Han sido muchas las lunas en las que solo he podido dormir al aparecer los rayos de sol.
Una carta al miedo
El miedo ha sido algo que me ha acompañado desde que puedo recordar. Durante mis primeros años de vida consciente, siendo una niña muy imaginativa, sufría noches de verdadero pánico en las que toda clase de angustias o escenarios horribles se me pasaban por la cabeza sin dejarme dormir, sin saber que se trataba de ansiedad.
Tengo todavía marcadas en la memoria varias pesadillas que recuerdo con todo lujo de detalles. Cuando dormía durante el invierno en nuestra casa del Puente San Jorge, en Alcoy —la ciudad en la que nací— compartía habitación con mi hermana menor, quien nunca tenía miedo; supongo que dormir con alguien que nunca se duerme te da tranquilidad.
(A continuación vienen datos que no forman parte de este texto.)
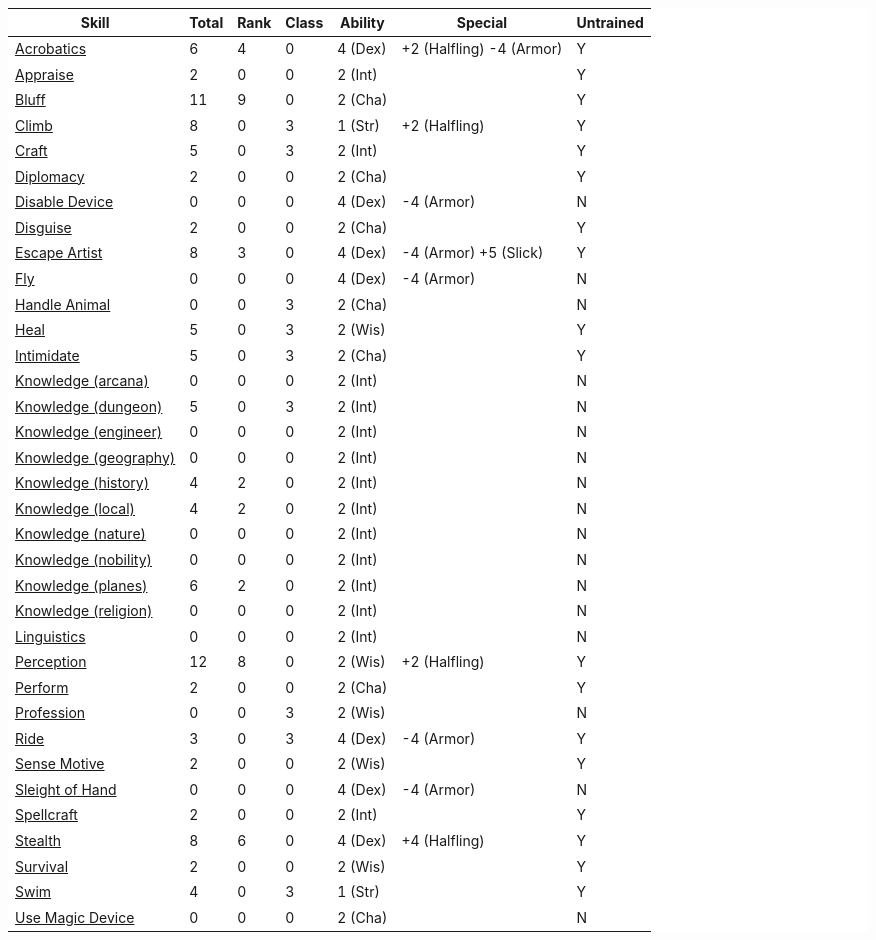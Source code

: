 | Skill                                                               | Total | Rank | Class | Ability | Special                  | Untrained |
|---------------------------------------------------------------------|-------|------|-------|---------|--------------------------|-----------|
| [Acrobatics](http://www.d20pfsrd.com/skills/acrobatics)             |    6  |   4  |   0   | 4 (Dex) | +2 (Halfling) -4 (Armor) |     Y     |
| [Appraise](http://www.d20pfsrd.com/skills/appraise)                 |    2  |   0  |   0   | 2 (Int) |                          |     Y     |
| [Bluff](http://www.d20pfsrd.com/skills/bluff)                       |   11  |   9  |   0   | 2 (Cha) |                          |     Y     |
| [Climb](http://www.d20pfsrd.com/skills/climb)                       |    8  |   0  |   3   | 1 (Str) | +2 (Halfling)            |     Y     |
| [Craft](http://www.d20pfsrd.com/skills/craft)                       |    5  |   0  |   3   | 2 (Int) |                          |     Y     |
| [Diplomacy](http://www.d20pfsrd.com/skills/diplomacy)               |    2  |   0  |   0   | 2 (Cha) |                          |     Y     |
| [Disable Device](http://www.d20pfsrd.com/skills/disable-device)     |    0  |   0  |   0   | 4 (Dex) | -4 (Armor)               |     N     |
| [Disguise](http://www.d20pfsrd.com/skills/disguise)                 |    2  |   0  |   0   | 2 (Cha) |                          |     Y     |
| [Escape Artist](http://www.d20pfsrd.com/skills/escape-artist)       |    8  |   3  |   0   | 4 (Dex) | -4 (Armor) +5 (Slick)    |     Y     |
| [Fly](http://www.d20pfsrd.com/skills/fly)                           |    0  |   0  |   0   | 4 (Dex) | -4 (Armor)               |     N     |
| [Handle Animal](http://www.d20pfsrd.com/skills/handle-animal)       |    0  |   0  |   3   | 2 (Cha) |                          |     N     |
| [Heal](http://www.d20pfsrd.com/skills/heal)                         |    5  |   0  |   3   | 2 (Wis) |                          |     Y     |
| [Intimidate](http://www.d20pfsrd.com/skills/intimidate)             |    5  |   0  |   3   | 2 (Cha) |                          |     Y     |
| [Knowledge (arcana)](http://www.d20pfsrd.com/skills/knowledge)      |    0  |   0  |   0   | 2 (Int) |                          |     N     |
| [Knowledge (dungeon)](http://www.d20pfsrd.com/skills/knowledge)     |    5  |   0  |   3   | 2 (Int) |                          |     N     |
| [Knowledge (engineer)](http://www.d20pfsrd.com/skills/knowledge)    |    0  |   0  |   0   | 2 (Int) |                          |     N     |
| [Knowledge (geography)](http://www.d20pfsrd.com/skills/knowledge)   |    0  |   0  |   0   | 2 (Int) |                          |     N     |
| [Knowledge (history)](http://www.d20pfsrd.com/skills/knowledge)     |    4  |   2  |   0   | 2 (Int) |                          |     N     |
| [Knowledge (local)](http://www.d20pfsrd.com/skills/knowledge)       |    4  |   2  |   0   | 2 (Int) |                          |     N     |
| [Knowledge (nature)](http://www.d20pfsrd.com/skills/knowledge)      |    0  |   0  |   0   | 2 (Int) |                          |     N     |
| [Knowledge (nobility)](http://www.d20pfsrd.com/skills/knowledge)    |    0  |   0  |   0   | 2 (Int) |                          |     N     |
| [Knowledge (planes)](http://www.d20pfsrd.com/skills/knowledge)      |    6  |   2  |   0   | 2 (Int) |                          |     N     |
| [Knowledge (religion)](http://www.d20pfsrd.com/skills/knowledge)    |    0  |   0  |   0   | 2 (Int) |                          |     N     |
| [Linguistics](http://www.d20pfsrd.com/skills/linguistics)           |    0  |   0  |   0   | 2 (Int) |                          |     N     |
| [Perception](http://www.d20pfsrd.com/skills/perception)             |   12  |   8  |   0   | 2 (Wis) | +2 (Halfling)            |     Y     |
| [Perform](http://www.d20pfsrd.com/skills/perform)                   |    2  |   0  |   0   | 2 (Cha) |                          |     Y     |
| [Profession](http://www.d20pfsrd.com/skills/profession)             |    0  |   0  |   3   | 2 (Wis) |                          |     N     |
| [Ride](http://www.d20pfsrd.com/skills/ride)                         |    3  |   0  |   3   | 4 (Dex) | -4 (Armor)               |     Y     |
| [Sense Motive](http://www.d20pfsrd.com/skills/sense-motive)         |    2  |   0  |   0   | 2 (Wis) |                          |     Y     |
| [Sleight of Hand](http://www.d20pfsrd.com/skills/sleight-of-hand)   |    0  |   0  |   0   | 4 (Dex) | -4 (Armor)               |     N     |
| [Spellcraft](http://www.d20pfsrd.com/skills/spellcraft)             |    2  |   0  |   0   | 2 (Int) |                          |     Y     |
| [Stealth](http://www.d20pfsrd.com/skills/stealth)                   |    8  |   6  |   0   | 4 (Dex) | +4 (Halfling)            |     Y     |
| [Survival](http://www.d20pfsrd.com/skills/survival)                 |    2  |   0  |   0   | 2 (Wis) |                          |     Y     |
| [Swim](http://www.d20pfsrd.com/skills/swim)                         |    4  |   0  |   3   | 1 (Str) |                          |     Y     |
| [Use Magic Device](http://www.d20pfsrd.com/skills/use-magic-device) |    0  |   0  |   0   | 2 (Cha) |                          |     N     |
Yo le rogaba una y otra vez que me diera la mano, a mis treinta y un años estoy aprendiendo a dormir y a vivir sin que nadie me la de.
Todo el mundo soñaba, yo sudaba, debajo de las mantas; sin importar el calor que hiciese, ideando planes para poder atacar en caso de robo a mano armada. Los ladrones me aterrorizaban, pero no tanto como los espíritus. Ahí se me acababan los métodos de control. No había forma de contraataque, no habría forma de recuperar la cordura. Durante los veranos vivíamos en Muro, entre semana, en la casa de campo que mi abuela compró al enfermar uno de mis tíos, al que nunca conocí. Allí dormía sola, en la habitación que había pertenecido a mi padre y no recuerdo haber pasado más miedo que en esas cuatro paredes, aun hoy en día me resultaría imposible dormir en esa cama. Los coches que pasaban por la carretera iluminaban de forma intermitente mi cuarto, recreando diferentes figuras pintadas con sombras de la noche. El ruido del motor me ponía en alerta, seguía ese sonido con el corazón en un puño, hasta sentir que el vehículo había pasado de largo. Han sido muchas las lunas en las que solo he podido dormir al aparecer los rayos de sol.
En el año 2000 yo tenía siete años, se estrenó “Lo que la verdad esconde”, protagonizada por Michelle Pfeiffer, mis padres me llevaron a verla por error y no sé porqué razón no me sacaron de la sala. Aun a día de hoy me tengo que concentrar para no sentir miedo dándome un baño. Más tarde se instalaría entre mis amigas y yo —al igual que todas las preadolescentes con acné de la época— la costumbre de alquilar películas de miedo o ir a verlas al cine. Tardé un año entero en no pensar diariamente en la niña de “The Ring”. Pasó demasiado tiempo hasta que por fin decidí que ver películas de terror no era bueno para mí. También estaba muy de moda las historias sobre locos que duermen bajo tu cama o de casas en las que pasan cosas extrañas. Aun escribiéndolo siento un escalofrío recordando todo el miedo acumulado en aquella época. Supongo que solo éramos adolescentes queriendo comprender el mundo y sin saberlo, nos adentrábamos de manera errónea a navegar por nuestras emociones y espiritualidad.
El miedo no solo me ha fastidiado las noches, desde mi día uno fui un bebé insomne, me ha paralizado en las calles, me ha limitado a la hora de manifestarme por nuestros derechos o me ha hecho cancelar algún que otro viaje. El miedo, el pánico, la ansiedad. Nunca fui al viaje de Mallorca en bachillerato, o al intercambio de Francia de segundo de la ESO por dolores insoportables de barriga, tenía ansiedad.